(Document images with source code)

+++

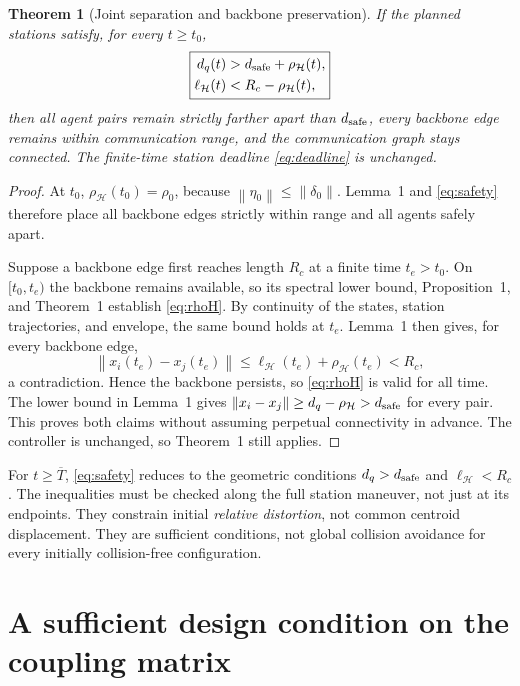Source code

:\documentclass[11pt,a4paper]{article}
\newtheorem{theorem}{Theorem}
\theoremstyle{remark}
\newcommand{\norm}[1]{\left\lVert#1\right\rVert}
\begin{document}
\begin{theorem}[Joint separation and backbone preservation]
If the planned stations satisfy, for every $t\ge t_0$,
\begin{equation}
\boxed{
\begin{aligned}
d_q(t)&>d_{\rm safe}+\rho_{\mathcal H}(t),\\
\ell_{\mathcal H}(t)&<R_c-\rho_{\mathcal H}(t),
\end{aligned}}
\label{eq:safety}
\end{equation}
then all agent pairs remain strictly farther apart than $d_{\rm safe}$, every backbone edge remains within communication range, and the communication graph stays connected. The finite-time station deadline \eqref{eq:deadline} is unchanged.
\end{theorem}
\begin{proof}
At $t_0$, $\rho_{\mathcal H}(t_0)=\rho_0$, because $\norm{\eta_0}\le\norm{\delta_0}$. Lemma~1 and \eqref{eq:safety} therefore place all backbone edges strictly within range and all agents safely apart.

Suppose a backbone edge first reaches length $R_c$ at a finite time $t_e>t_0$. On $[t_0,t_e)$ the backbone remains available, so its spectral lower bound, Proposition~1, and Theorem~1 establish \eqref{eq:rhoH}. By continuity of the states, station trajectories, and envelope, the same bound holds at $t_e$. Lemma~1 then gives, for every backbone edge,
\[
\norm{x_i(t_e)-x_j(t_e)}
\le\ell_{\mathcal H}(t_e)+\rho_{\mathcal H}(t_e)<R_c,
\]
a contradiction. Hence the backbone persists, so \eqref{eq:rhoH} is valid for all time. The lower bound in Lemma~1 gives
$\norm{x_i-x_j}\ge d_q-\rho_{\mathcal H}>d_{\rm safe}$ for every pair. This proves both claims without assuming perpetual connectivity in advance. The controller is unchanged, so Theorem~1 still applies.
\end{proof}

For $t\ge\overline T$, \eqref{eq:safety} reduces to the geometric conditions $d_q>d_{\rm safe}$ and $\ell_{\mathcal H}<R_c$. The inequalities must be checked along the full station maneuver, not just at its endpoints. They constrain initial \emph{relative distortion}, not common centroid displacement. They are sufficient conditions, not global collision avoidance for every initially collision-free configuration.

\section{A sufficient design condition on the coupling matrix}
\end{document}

+++

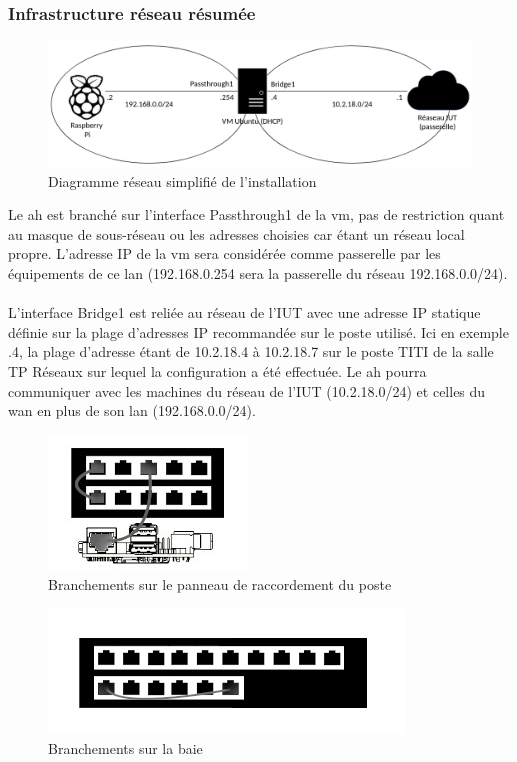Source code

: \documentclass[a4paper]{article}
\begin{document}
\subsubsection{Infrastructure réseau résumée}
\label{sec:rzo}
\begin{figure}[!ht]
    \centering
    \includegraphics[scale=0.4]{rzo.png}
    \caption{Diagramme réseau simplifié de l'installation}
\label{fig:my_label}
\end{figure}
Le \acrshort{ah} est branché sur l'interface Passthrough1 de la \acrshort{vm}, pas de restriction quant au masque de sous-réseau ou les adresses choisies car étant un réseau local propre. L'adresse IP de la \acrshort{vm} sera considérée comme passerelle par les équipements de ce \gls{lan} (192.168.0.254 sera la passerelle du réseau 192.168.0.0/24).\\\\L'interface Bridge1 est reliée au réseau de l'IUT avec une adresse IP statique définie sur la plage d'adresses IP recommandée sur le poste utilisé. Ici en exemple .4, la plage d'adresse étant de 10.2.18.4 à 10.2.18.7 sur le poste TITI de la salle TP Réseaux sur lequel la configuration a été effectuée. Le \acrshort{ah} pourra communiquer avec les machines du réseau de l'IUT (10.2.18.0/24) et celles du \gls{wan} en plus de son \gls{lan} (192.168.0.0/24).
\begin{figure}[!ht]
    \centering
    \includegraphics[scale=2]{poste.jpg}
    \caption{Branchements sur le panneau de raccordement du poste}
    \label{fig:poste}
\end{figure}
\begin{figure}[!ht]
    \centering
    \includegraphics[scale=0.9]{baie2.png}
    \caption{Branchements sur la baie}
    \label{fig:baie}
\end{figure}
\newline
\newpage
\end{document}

+++

▶ Task goal:
Report the number of lines above that contain the word "gives", and only that number.

▶ Finished exercise:
2